- [Problem statement] Number of lines below with the word "resolution": give it and nothing more.

• • •

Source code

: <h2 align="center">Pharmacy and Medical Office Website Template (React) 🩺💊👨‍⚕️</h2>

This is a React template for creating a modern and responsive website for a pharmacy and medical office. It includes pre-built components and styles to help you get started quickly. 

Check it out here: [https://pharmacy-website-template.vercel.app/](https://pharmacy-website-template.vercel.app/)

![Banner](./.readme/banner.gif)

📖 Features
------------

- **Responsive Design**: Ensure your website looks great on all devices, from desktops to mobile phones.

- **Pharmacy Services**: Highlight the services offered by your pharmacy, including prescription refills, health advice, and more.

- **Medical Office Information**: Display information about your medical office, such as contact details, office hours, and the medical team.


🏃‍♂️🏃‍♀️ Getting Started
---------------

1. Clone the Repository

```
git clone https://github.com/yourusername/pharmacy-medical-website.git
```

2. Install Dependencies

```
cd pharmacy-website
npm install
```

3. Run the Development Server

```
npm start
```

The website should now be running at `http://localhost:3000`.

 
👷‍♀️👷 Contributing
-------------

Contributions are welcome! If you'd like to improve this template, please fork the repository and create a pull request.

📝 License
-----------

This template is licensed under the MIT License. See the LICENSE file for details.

• • •

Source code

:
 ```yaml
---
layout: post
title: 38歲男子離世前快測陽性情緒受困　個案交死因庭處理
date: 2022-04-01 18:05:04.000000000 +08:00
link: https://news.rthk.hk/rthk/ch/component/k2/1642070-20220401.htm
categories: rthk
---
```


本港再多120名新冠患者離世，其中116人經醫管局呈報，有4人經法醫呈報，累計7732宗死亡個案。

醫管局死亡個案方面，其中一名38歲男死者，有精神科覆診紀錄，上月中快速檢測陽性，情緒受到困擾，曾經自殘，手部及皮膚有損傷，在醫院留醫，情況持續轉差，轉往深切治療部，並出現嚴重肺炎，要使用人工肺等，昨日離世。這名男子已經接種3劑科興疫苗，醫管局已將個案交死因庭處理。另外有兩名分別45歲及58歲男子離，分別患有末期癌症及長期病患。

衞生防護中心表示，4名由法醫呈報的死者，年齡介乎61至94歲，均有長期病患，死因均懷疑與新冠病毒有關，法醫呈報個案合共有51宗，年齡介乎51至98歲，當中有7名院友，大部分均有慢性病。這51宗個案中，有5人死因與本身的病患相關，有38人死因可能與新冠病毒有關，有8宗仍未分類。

• • •

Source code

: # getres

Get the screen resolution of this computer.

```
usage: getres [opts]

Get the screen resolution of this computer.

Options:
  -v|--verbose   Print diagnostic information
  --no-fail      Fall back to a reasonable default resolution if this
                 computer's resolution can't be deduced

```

• • •

- [Exercise solution] 4